Last night Rob Campbell (@mjolinor) and I were talking after his presentation on performance when using Get-Content with -ReadCount and different string matching techniques and I realized it’s time to verbalize my thoughts on performance in PowerShell.

Part 1 – It doesn’t matter

When people ask me if PowerShell is fast, my first response is usually either “It doesn’t matter” or “I don’t care”.  It’s not so much that I don’t care about it being fast (I kind of do) or that it isn’t fast (it is), but that when writing PowerShell solutions the primary goal in my mind should always be operator efficiency.  That is, does this make my life as a PowerShell user easier.  The main points for me are:

  • Consistency (does it always do the same thing)
  • Repeatability (is this something I can use over and over)
  • Accountability (does this log, audit, warn, etc.)
  • Maintainability (will I be able to change the code easily if I need to)

Part 2 – It sometimes does matter

With the understanding that the main thing (part 1) is covered, the truth is that sometimes performance does matter.  If you’re processing a single file with a dozen lines in it, it would be hard to have a solution that wasn’t acceptable performance-wise.  Dealing with a directory full of multi-gigabyte files presents a different challenge.

When you’re dealing with a huge volume of data, or operating under time constraints (near real-time alerts, for instance) it’s possible that you might want to think about optimizing your code.  In these instances, considerations like what @mjolinor was talking about (e.g. using read-count to speed things up, using -replace on arrays rather than single strings) make perfect sense.

Part 3 – the problem might not be what you think it is

When dealing with performance, it’s easy to try to squeeze a few milliseconds out of an operation.  If the operation is happening millions (billions?) of times, that will definitely have a measurable effect.  Often though, even more substantial gains can be found by changing to a more efficient agorithm.

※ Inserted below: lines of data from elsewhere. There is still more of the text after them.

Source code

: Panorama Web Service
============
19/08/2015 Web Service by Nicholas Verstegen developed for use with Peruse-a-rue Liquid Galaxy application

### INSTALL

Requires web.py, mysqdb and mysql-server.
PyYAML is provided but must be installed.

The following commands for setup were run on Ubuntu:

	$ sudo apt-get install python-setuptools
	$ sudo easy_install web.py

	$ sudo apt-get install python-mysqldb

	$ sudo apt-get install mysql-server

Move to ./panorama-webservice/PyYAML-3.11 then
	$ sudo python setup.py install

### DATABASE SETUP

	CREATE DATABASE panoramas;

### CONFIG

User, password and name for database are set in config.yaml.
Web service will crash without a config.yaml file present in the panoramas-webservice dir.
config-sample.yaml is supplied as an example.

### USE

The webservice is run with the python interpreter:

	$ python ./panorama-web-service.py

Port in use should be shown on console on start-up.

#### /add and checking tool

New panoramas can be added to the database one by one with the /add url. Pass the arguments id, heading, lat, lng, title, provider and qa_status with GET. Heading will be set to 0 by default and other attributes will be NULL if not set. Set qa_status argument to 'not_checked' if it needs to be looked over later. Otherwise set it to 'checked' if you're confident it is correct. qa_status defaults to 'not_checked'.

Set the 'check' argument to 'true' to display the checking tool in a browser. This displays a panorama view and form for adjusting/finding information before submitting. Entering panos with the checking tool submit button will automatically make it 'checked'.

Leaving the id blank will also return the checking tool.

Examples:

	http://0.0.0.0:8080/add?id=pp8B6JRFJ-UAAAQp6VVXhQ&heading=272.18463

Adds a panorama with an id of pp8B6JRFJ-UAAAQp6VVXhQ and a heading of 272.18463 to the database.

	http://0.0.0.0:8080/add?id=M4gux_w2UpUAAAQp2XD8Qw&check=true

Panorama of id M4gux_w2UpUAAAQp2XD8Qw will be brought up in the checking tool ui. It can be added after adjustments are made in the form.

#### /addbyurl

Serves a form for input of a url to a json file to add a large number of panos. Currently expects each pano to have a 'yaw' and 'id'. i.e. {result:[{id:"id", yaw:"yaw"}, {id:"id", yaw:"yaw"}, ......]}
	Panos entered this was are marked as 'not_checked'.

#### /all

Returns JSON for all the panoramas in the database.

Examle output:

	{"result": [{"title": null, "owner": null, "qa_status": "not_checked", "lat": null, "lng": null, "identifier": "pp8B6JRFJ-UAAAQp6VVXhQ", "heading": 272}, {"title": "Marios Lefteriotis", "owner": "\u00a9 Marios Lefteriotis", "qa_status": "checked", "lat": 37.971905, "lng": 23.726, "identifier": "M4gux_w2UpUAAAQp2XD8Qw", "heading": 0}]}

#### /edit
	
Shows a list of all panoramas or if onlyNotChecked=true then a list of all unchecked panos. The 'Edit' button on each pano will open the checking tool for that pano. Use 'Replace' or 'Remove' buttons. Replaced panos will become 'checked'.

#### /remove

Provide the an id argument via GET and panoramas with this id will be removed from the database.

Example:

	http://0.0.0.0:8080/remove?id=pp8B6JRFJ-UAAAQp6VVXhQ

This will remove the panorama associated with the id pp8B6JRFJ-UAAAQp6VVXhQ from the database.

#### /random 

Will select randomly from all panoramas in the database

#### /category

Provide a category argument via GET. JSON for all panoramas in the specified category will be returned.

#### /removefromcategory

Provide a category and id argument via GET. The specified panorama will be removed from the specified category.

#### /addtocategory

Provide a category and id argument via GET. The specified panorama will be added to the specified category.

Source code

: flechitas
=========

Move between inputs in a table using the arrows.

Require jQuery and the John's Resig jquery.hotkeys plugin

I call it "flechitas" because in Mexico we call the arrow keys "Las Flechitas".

As a (trivial) example, you could spend a lot of time trying to optimize the statements in a bubble-sort routine.  (sidebar…does anyone actually write sort routines anymore?)  You could conceivably double or triple the speed of the routine, but when dealing with a large dataset, you’d still be better off with a better sorting algorithm.

Part 4 – The moral of the story

Don’t stop investigating different approaches to see what’s faster.

Don’t just use “technique X” because it’s the fastest performing.  Consider code readability, and maintainability along with things like how often the code is run.  No point in optimizing a process that only runs once and takes 10 minutes.  Who cares if it ran in 3 minutes instead?  You probably spent more than 7 minutes “optimizing” the code.

PowerShell optimizes the user, not the code.  Make sure when you spend time making the code fast, you haven’t made the user slow.

Feel free to disagree in the comments!

–Mike